• TASK GOAL: Within the material below, filter for lines that hold the word "subsection".

• LISTED RECORDS:
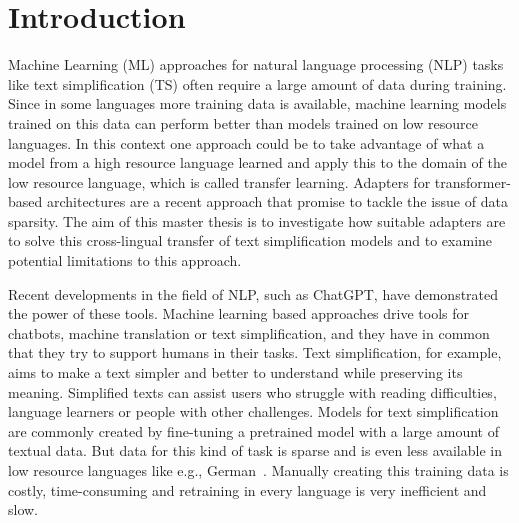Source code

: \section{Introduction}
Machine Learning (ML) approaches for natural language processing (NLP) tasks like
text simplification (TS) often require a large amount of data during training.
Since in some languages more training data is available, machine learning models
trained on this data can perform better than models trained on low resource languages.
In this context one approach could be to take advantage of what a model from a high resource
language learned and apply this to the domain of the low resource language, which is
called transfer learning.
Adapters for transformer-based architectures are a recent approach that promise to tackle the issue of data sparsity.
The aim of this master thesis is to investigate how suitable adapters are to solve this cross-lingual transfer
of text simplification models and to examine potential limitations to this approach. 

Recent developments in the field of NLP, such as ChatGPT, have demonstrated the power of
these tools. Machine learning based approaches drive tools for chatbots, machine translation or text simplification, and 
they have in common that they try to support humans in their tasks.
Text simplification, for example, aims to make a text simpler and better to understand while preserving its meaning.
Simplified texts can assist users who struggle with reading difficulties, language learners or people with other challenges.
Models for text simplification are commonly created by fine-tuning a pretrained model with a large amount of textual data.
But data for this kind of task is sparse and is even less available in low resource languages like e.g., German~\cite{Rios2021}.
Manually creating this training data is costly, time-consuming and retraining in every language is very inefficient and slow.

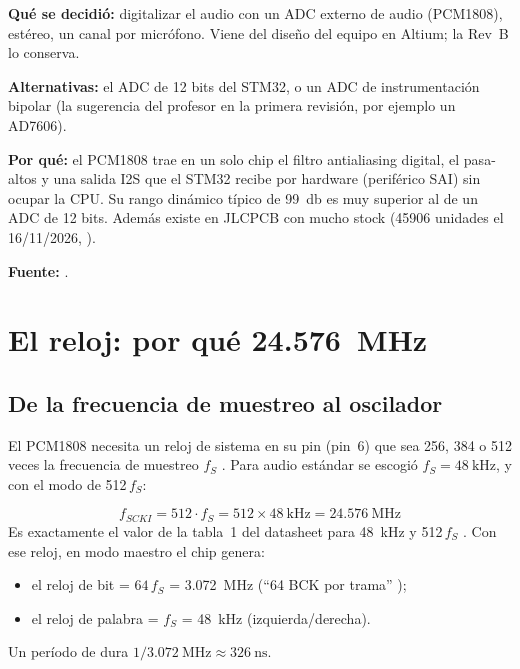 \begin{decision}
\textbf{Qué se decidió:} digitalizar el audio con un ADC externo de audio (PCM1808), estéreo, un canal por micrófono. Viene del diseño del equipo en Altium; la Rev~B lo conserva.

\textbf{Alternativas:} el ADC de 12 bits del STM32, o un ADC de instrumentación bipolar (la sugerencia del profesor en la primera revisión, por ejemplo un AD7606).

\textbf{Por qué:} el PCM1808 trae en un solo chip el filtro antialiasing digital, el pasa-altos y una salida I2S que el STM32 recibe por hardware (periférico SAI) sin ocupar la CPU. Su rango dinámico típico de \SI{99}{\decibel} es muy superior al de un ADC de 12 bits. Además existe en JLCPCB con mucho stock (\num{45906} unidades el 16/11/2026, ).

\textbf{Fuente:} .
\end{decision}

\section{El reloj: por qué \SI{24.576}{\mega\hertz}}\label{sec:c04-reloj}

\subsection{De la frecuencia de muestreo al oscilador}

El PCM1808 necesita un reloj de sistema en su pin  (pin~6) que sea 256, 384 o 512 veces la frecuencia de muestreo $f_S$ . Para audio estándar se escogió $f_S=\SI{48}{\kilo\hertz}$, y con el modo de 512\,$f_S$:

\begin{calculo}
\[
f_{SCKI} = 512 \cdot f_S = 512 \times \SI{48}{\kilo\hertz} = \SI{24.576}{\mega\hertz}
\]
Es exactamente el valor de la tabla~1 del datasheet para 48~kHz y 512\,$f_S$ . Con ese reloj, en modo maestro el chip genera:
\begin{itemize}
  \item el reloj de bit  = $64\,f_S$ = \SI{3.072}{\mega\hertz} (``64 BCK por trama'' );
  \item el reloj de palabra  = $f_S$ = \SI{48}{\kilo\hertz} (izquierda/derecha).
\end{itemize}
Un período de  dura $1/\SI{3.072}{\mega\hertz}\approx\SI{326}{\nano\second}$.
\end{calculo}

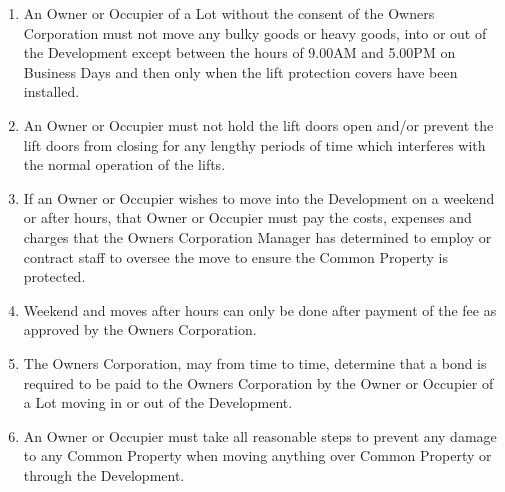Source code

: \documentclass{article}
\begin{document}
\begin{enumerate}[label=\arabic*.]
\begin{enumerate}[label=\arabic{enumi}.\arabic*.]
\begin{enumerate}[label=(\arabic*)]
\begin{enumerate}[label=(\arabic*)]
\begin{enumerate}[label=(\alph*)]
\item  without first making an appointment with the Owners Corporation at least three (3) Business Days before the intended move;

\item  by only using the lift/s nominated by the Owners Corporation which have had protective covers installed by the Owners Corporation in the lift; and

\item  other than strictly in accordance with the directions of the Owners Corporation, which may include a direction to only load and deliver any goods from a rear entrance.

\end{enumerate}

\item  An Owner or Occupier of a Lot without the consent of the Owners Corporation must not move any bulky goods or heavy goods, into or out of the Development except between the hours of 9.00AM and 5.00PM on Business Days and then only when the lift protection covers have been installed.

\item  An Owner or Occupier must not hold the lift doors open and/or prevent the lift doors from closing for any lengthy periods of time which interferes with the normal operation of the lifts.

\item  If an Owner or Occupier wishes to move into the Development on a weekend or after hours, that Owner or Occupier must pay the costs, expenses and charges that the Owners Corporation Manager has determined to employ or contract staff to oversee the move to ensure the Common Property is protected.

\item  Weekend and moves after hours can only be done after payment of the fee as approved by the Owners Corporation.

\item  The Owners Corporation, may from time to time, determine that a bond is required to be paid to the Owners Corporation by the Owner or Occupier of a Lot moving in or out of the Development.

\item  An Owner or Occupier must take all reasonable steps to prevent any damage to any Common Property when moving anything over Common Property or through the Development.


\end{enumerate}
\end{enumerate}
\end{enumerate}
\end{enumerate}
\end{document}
* * *
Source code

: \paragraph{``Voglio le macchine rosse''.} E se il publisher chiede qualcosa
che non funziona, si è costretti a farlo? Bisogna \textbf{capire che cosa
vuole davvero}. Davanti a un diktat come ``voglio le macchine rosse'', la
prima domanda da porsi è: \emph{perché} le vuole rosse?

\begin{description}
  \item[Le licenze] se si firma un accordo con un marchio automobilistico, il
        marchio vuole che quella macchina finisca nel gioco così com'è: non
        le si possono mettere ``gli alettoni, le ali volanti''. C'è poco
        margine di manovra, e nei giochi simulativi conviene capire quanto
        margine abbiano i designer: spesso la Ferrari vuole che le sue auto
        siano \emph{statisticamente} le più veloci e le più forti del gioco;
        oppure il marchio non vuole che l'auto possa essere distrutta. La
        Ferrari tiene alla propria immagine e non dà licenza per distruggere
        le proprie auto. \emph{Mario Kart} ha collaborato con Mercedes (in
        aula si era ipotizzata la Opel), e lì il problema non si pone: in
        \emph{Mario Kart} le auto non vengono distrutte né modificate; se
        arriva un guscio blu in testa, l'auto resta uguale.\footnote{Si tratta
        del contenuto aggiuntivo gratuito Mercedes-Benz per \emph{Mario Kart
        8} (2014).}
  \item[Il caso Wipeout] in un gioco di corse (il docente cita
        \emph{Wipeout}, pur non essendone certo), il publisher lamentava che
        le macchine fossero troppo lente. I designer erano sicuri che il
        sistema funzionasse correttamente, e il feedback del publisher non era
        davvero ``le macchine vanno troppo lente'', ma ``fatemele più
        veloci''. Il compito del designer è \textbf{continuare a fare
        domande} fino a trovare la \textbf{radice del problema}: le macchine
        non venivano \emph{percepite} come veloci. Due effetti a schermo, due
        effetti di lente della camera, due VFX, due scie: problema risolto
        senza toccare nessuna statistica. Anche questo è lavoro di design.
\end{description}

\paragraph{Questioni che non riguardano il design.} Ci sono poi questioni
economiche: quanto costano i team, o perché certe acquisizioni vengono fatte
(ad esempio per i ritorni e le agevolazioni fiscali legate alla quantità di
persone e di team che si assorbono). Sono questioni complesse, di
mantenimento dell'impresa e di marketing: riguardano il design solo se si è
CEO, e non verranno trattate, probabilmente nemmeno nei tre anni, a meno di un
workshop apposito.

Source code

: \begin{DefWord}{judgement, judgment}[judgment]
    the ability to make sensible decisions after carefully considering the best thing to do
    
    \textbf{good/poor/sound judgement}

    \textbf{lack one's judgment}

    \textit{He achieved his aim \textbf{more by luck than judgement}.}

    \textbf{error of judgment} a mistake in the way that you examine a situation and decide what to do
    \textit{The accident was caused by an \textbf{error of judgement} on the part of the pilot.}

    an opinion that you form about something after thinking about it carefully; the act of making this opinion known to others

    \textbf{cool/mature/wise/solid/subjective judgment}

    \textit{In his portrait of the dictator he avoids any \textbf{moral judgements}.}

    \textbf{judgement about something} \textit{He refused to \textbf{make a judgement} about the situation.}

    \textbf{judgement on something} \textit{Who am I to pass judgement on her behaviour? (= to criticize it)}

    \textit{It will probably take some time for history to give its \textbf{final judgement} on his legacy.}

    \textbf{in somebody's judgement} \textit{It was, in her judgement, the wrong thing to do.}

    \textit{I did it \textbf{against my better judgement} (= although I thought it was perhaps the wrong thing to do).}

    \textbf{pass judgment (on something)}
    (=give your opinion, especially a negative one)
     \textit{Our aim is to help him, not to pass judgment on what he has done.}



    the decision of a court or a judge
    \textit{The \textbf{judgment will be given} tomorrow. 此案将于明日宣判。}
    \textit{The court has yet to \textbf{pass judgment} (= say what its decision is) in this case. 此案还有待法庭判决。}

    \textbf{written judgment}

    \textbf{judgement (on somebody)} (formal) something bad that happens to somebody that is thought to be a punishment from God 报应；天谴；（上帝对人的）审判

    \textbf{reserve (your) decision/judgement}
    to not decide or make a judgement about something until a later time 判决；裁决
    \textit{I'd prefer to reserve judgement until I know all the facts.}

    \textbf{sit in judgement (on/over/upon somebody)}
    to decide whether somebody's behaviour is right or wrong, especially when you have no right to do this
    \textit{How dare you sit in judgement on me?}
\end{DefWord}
* * *
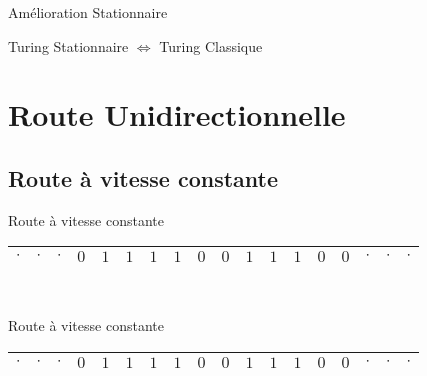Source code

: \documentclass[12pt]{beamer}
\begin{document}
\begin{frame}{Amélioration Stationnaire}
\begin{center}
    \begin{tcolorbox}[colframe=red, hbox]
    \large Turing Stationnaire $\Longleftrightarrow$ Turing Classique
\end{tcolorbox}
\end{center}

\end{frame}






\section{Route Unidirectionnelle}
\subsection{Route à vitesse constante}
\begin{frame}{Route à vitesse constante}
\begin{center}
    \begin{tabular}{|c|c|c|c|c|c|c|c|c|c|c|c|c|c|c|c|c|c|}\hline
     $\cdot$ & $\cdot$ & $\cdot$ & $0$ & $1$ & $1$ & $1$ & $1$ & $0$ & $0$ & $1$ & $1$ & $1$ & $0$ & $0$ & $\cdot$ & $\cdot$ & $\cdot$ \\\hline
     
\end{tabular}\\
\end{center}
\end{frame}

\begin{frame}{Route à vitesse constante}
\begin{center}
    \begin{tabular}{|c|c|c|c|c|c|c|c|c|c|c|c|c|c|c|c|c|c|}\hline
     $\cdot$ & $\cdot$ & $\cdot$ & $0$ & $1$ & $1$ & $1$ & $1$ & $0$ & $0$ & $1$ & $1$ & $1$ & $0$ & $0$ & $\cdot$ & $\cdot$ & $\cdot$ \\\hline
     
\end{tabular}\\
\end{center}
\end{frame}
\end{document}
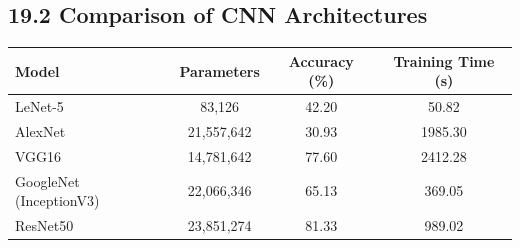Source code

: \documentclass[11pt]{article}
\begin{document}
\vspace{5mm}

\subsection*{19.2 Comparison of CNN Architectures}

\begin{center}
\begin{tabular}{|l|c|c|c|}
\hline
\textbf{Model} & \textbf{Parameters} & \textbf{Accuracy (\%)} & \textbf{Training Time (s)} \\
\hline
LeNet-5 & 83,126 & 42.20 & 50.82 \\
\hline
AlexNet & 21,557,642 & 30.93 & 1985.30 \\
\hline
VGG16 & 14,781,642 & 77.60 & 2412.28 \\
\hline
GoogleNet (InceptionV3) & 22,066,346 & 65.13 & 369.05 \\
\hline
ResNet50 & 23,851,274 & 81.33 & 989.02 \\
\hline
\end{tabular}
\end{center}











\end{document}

• EXPECTED OUTPUT:
\subsection{De la frecuencia de muestreo al oscilador}
\subsection{Route à vitesse constante}
\subsection*{19.2 Comparison of CNN Architectures}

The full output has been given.